A Clockwork Orange, which Kubrick intended as a satire and McDowell has called a comedy, is a devoutly revered film among cinephiles — one that’s poster ends up on so many college dorm room walls it’s almost cliché. But its own morals have long been the source of controversies, given the abominable actions of Alex and the droogs (which include implied rape) that have been blamed for copycat crimes over the years. The film drew so much heat that Kubrick ultimately pulled it from circulation (it was not “banned,” as often misrepresented) from 1973 until his death in 1999.
“I just thought it really made copy,” McDowell says. “It was just something for the tabloids to have fun with. Whether of not a film really makes any difference to what’s really going on, socially. What I did hear is that the guy [Arthur Bremer, who shot Alabama governor George Wallace in 1972] had watched the movie. And he kind of got obsessed with it. You know, you don’t want to hear that.

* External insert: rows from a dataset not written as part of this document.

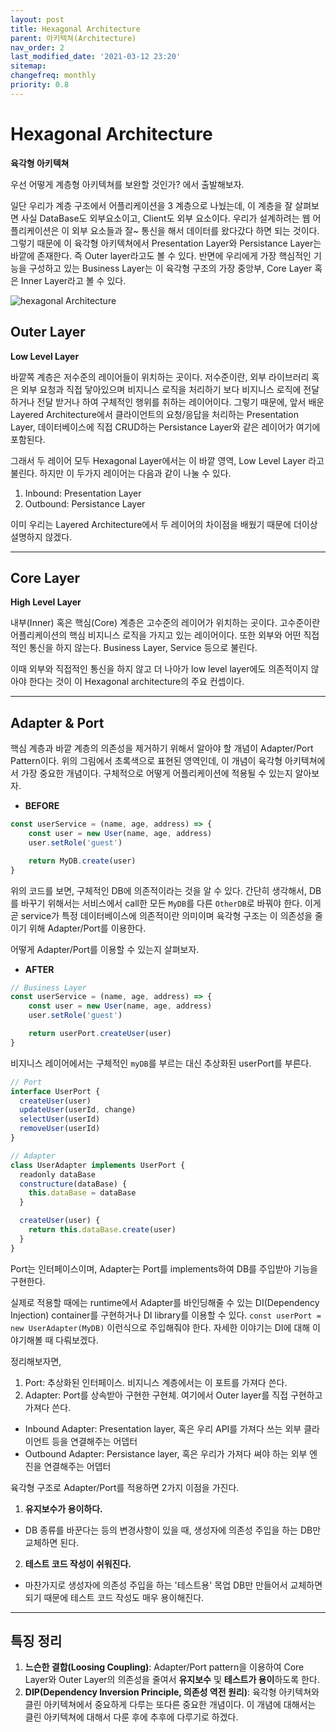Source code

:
 ```yaml
---
layout: post
title: Hexagonal Architecture
parent: 아키텍쳐(Architecture)
nav_order: 2
last_modified_date: '2021-03-12 23:20'
sitemap:
changefreq: monthly
priority: 0.8
---
```


# Hexagonal Architecture
**육각형 아키텍쳐**

우선 어떻게 계층형 아키텍쳐를 보완할 것인가? 에서 출발해보자. 

일단 우리가 계층 구조에서 어플리케이션을 3 계층으로 나눴는데, 이 계층을 잘 살펴보면 사실 DataBase도 외부요소이고, Client도 외부 요소이다. 우리가 설계하려는 웹 어플리케이션은 이 외부 요소들과 잘~ 통신을 해서 데이터를 왔다갔다 하면 되는 것이다. 그렇기 때문에 이 육각형 아키텍쳐에서 Presentation Layer와 Persistance Layer는 바깥에 존재한다. 즉 Outer layer라고도 볼 수 있다. 반면에 우리에게 가장 핵심적인 기능을 구성하고 있는 Business Layer는 이 육각형 구조의 가장 중앙부, Core Layer 혹은 Inner Layer라고 볼 수 있다.

![hexagonal Architecture](../../../assets/images/architecture_hexa.png)

## Outer Layer
**Low Level Layer**

바깥쪽 계층은 저수준의 레이어들이 위치하는 곳이다. 저수준이란, 외부 라이브러리 혹은 외부 요청과 직접 닿아있으며 비지니스 로직을 처리하기 보다 비지니스 로직에 전달하거나 전달 받거나 하여 구체적인 행위를 취하는 레이어이다. 그렇기 때문에, 앞서 배운 Layered Architecture에서 클라이언트의 요청/응답을 처리하는 Presentation Layer, 데이터베이스에 직접 CRUD하는 Persistance Layer와 같은 레이어가 여기에 포함된다.

그래서 두 레이어 모두 Hexagonal Layer에서는 이 바깥 영역, Low Level Layer 라고 불린다. 하지만 이 두가지 레이어는 다음과 같이 나눌 수 있다.

1. Inbound: Presentation Layer
2. Outbound: Persistance Layer

이미 우리는 Layered Architecture에서 두 레이어의 차이점을 배웠기 때문에 더이상 설명하지 않겠다.

* * *

## Core Layer
**High Level Layer**

내부(Inner) 혹은 핵심(Core) 계층은 고수준의 레이어가 위치하는 곳이다. 고수준이란 어플리케이션의 핵심 비지니스 로직을 가지고 있는 레이어이다. 또한 외부와 어떤 직접적인 통신을 하지 않는다. Business Layer, Service 등으로 불린다.

이때 외부와 직접적인 통신을 하지 않고 더 나아가 low level layer에도 의존적이지 않아야 한다는 것이 이 Hexagonal architecture의 주요 컨셉이다.


* * *

## Adapter & Port

핵심 계층과 바깥 계층의 의존성을 제거하기 위해서 알아야 할 개념이 Adapter/Port Pattern이다. 위의 그림에서 초록색으로 표현된 영역인데, 이 개념이 육각형 아키텍쳐에서 가장 중요한 개념이다. 구체적으로 어떻게 어플리케이션에 적용될 수 있는지 알아보자.
* **BEFORE**

```javascript
const userService = (name, age, address) => {
    const user = new User(name, age, address)
    user.setRole('guest')

    return MyDB.create(user)
}
```
위의 코드를 보면, 구체적인 DB에 의존적이라는 것을 알 수 있다. 간단히 생각해서, DB를 바꾸기 위해서는 서비스에서 call한 모든 `MyDB`를 다른 `OtherDB`로 바꿔야 한다. 이게 곧 service가 특정 데이터베이스에 의존적이란 의미이며 육각형 구조는 이 의존성을 줄이기 위해 Adapter/Port를 이용한다.

어떻게 Adapter/Port를 이용할 수 있는지 살펴보자.

* **AFTER**

```javascript
// Business Layer
const userService = (name, age, address) => {
    const user = new User(name, age, address)
    user.setRole('guest')

    return userPort.createUser(user)
}
```
비지니스 레이어에서는 구체적인 `myDB`를 부르는 대신 추상화된 userPort를 부른다.

```javascript
// Port
interface UserPort {
  createUser(user)
  updateUser(userId, change)
  selectUser(userId)
  removeUser(userId)
}

// Adapter
class UserAdapter implements UserPort {
  readonly dataBase
  constructure(dataBase) {
    this.dataBase = dataBase
  }

  createUser(user) {
    return this.dataBase.create(user)
  }
}
```
Port는 인터페이스이며, Adapter는 Port를 implements하여 DB를 주입받아 기능을 구현한다.

실제로 적용할 때에는 runtime에서 Adapter를 바인딩해줄 수 있는 DI(Dependency Injection) container를 구현하거나 DI library를 이용할 수 있다.
`const userPort = new UserAdapter(MyDB)` 이런식으로 주입해줘야 한다. 자세한 이야기는 DI에 대해 이야기해볼 때 다뤄보겠다.


정리해보자면,
1. Port: 추상화된 인터페이스. 비지니스 계층에서는 이 포트를 가져다 쓴다.
2. Adapter: Port를 상속받아 구현한 구현체. 여기에서 Outer layer를 직접 구현하고 가져다 쓴다.
  * Inbound Adapter: Presentation layer, 혹은 우리 API를 가져다 쓰는 외부 클라이언트 등을 연결해주는 어뎁터
  * Outbound Adapter: Persistance layer, 혹은 우리가 가져다 쎠야 하는 외부 엔진을 연결해주는 어뎁터

육각형 구조로 Adapter/Port를 적용하면 2가지 이점을 가진다.
1. **유지보수가 용이하다.**
  * DB 종류를 바꾼다는 등의 변경사항이 있을 때, 생성자에 의존성 주입을 하는 DB만 교체하면 된다.
2. **테스트 코드 작성이 쉬워진다.**
  * 마찬가지로 생성자에 의존성 주입을 하는 '테스트용' 목업 DB만 만들어서 교체하면 되기 때문에 테스트 코드 작성도 매우 용이해진다.


* * *

## 특징 정리
1. **느슨한 결합(Loosing Coupling)**: Adapter/Port pattern을 이용하여 Core Layer와 Outer Layer의 의존성을 줄여서 **유지보수** 및 **테스트가 용이**하도록 한다.
2. **DIP(Dependency Inversion Principle, 의존성 역전 원리)**: 육각형 아키텍쳐와 클린 아키텍쳐에서 중요하게 다루는 또다른 중요한 개념이다. 이 개념에 대해서는 클린 아키텍쳐에 대해서 다룬 후에 추후에 다루기로 하겠다.

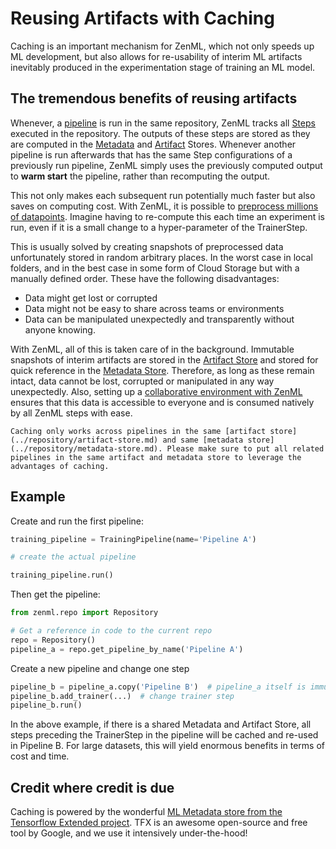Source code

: # Reusing Artifacts with Caching

Caching is an important mechanism for ZenML, which not only speeds up ML development, but also allows for re-usability of interim ML artifacts inevitably produced in the experimentation stage of training an ML model.

## The tremendous benefits of reusing artifacts

Whenever, a [pipeline](../pipelines/what-is-a-pipeline.md) is run in the same repository, ZenML tracks all [Steps](../steps/what-is-a-step.md) executed in the repository. The outputs of these steps are stored as they are computed in the [Metadata](../repository/metadata-store.md) and [Artifact](../repository/artifact-store.md) Stores. Whenever another pipeline is run afterwards that has the same Step configurations of a previously run pipeline, ZenML simply uses the previously computed output to **warm start** the pipeline, rather than recomputing the output.

This not only makes each subsequent run potentially much faster but also saves on computing cost. With ZenML, it is possible to [preprocess millions of datapoints](../tutorials/building-a-classifier-on-33m-samples.md). Imagine having to re-compute this each time an experiment is run, even if it is a small change to a hyper-parameter of the TrainerStep.

This is usually solved by creating snapshots of preprocessed data unfortunately stored in random arbitrary places. In the worst case in local folders, and in the best case in some form of Cloud Storage but with a manually defined order. These have the following disadvantages:

* Data might get lost or corrupted
* Data might not be easy to share across teams or environments
* Data can be manipulated unexpectedly and transparently without anyone knowing.

With ZenML, all of this is taken care of in the background. Immutable snapshots of interim artifacts are stored in the [Artifact Store](../repository/artifact-store.md) and stored for quick reference in the [Metadata Store](../repository/metadata-store.md). Therefore, as long as these remain intact, data cannot be lost, corrupted or manipulated in any way unexpectedly. Also, setting up a [collaborative environment with ZenML](../repository/team-collaboration-with-zenml.md) ensures that this data is accessible to everyone and is consumed natively by all ZenML steps with ease.

```text
Caching only works across pipelines in the same [artifact store](../repository/artifact-store.md) and same [metadata store](../repository/metadata-store.md). Please make sure to put all related pipelines in the same artifact and metadata store to leverage the advantages of caching.
```

## Example

Create and run the first pipeline:

```python
training_pipeline = TrainingPipeline(name='Pipeline A')

# create the actual pipeline

training_pipeline.run()
```

Then get the pipeline:

```python
from zenml.repo import Repository

# Get a reference in code to the current repo
repo = Repository()
pipeline_a = repo.get_pipeline_by_name('Pipeline A')
```

Create a new pipeline and change one step

```python
pipeline_b = pipeline_a.copy('Pipeline B')  # pipeline_a itself is immutable
pipeline_b.add_trainer(...)  # change trainer step
pipeline_b.run()
```

In the above example, if there is a shared Metadata and Artifact Store, all steps preceding the TrainerStep in the pipeline will be cached and re-used in Pipeline B. For large datasets, this will yield enormous benefits in terms of cost and time.

## Credit where credit is due

Caching is powered by the wonderful [ML Metadata store from the Tensorflow Extended project](https://www.tensorflow.org/tfx/guide/mlmd). TFX is an awesome open-source and free tool by Google, and we use it intensively under-the-hood!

“But psychos are psychos. You don’t know what’s going to set them off. It could be a black cat crossing a road… Did I feel any responsibility? Absolutely not. We made a movie that was reflective of the times we lived in. Anything else would’ve been a form of censorship.”
Critics were not kind to the movie upon its initial release. Roger Ebert famously ripped the movie, calling it “an ideological mess, a paranoid right-wing fantasy masquerading as an Orwellian warning,” while the New York Times’s Fred M. Hechinger declared the filmmaker a fascist.
“[That] was really utterly ridiculous. People got carried away with it,” the actor, who went on to star in Caligula (1979), Cat People(1982) and Star Trek: Generations (1994), says now. “I understand why. Because the protagonist, who is an immoral man, you kind of root for him. That’s hard for some people to stomach.”
A Clockwork Orange releases on 4K Ultra HD Sept. 21.